The leaves on the trees are still changing color. The maroon-red is now there only in patches. The trees are getting draped in tender light greens and appear lush and thriving in their new attire.
The new born has grown into a bubbly toddler, ready to assume the mantle of a go-getter. He is getting ready to wield his power, to ‘compete’, to ‘beat’ to become …. Envy is yet alien to him, but he learns that unless he beats, kicks, thrashes, he will not get what he wants. And his wants, they are getting larger and more desperate by the day. He has to possess what his friend, his neighbour has. But he’s still green, much of his innocence intact and he has detracted little from his God. He smiles sheepishly, perhaps even a bit roguishly, at his display of tantrums and unfairness.
The lush garbs are acquiring a deeper overtone and the trees are becoming darker with each passing day.
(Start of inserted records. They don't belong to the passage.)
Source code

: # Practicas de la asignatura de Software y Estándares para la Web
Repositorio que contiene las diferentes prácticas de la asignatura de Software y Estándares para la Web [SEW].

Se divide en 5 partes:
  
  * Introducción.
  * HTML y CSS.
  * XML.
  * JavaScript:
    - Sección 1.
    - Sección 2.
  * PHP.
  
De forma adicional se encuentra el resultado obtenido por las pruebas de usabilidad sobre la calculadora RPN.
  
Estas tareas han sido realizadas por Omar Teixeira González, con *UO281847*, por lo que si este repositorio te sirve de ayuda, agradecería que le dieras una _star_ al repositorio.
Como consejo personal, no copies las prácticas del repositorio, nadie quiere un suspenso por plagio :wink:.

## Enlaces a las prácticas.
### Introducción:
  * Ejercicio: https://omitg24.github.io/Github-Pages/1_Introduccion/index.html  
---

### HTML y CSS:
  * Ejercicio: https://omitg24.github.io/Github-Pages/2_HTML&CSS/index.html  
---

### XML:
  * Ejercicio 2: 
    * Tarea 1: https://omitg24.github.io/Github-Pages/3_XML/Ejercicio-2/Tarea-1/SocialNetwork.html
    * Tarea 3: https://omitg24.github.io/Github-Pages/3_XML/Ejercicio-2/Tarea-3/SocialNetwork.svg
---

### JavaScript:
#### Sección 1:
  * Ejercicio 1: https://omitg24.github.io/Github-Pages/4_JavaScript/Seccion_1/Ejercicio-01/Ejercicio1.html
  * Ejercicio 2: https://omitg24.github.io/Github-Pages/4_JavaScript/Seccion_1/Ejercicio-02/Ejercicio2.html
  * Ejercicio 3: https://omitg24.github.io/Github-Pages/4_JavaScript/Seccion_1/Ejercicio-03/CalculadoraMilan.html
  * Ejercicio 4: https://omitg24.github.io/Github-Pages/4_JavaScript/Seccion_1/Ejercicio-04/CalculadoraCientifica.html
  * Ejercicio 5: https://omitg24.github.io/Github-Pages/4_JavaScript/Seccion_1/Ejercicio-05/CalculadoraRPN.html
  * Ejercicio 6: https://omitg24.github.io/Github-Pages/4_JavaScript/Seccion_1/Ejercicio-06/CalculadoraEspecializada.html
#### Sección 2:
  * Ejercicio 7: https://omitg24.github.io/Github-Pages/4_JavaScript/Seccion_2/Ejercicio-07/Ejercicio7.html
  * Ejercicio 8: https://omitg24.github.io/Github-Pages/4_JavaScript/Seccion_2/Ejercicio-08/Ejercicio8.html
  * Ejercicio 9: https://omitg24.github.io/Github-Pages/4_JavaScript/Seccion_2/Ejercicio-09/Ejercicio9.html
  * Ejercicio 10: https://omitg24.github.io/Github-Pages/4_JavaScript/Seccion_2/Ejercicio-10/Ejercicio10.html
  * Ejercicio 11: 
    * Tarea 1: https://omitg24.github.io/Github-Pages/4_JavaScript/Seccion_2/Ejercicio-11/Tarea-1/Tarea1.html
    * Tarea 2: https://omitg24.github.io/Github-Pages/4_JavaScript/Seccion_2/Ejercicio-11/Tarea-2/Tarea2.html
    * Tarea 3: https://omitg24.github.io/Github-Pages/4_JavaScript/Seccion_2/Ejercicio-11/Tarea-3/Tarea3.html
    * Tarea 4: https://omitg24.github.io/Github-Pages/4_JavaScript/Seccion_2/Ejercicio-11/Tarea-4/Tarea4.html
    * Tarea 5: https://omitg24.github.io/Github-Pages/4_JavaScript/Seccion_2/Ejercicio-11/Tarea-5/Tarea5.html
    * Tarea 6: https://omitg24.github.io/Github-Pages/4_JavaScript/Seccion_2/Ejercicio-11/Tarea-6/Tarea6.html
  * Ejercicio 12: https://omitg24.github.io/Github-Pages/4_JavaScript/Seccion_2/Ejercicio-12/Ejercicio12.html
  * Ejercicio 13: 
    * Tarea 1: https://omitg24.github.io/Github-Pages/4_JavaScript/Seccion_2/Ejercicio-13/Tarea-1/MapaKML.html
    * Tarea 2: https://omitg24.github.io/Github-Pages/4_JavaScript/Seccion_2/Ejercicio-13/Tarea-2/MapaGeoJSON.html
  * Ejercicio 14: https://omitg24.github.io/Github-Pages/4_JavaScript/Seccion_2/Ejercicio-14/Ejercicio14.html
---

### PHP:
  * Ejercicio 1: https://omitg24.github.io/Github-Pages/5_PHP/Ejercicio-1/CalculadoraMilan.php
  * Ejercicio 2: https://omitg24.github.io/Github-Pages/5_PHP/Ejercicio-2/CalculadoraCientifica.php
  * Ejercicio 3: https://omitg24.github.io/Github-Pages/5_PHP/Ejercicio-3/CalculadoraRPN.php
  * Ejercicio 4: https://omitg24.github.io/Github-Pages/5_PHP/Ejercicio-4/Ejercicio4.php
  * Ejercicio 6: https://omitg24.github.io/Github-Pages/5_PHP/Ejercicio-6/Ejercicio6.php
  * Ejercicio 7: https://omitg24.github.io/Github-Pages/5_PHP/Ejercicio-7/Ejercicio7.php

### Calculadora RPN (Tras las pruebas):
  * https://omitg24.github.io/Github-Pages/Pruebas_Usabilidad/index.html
The babe, the toddler is now a young child, soon growing to become an adolescent, on the threshold of adulthood. He is growing, adapting, learning the tricks of the trade, absorbing as much as he can, at an alarmingly brisk pace. His ‘wish-list’ is expanding, the sky is the limit for his wants, his senses and sensibilities are becoming hopelessly warped in greed and jealousy. He is getting firmly clasped by the vicious tongs of ‘civilization’. He is competing more fiercely than ever with his own brother, willing himself to outdo, outclass, outperform, even if it means taking recourse to the illegal, unethical and the immoral.
The green of the trees is dark, brooding and threatening. The leaves have lost their tenderness, they’ve even become brittle. Their smoothness, elasticity and freshness have gone. They’ve journeyed too long, too far, to get back their original hue and texture.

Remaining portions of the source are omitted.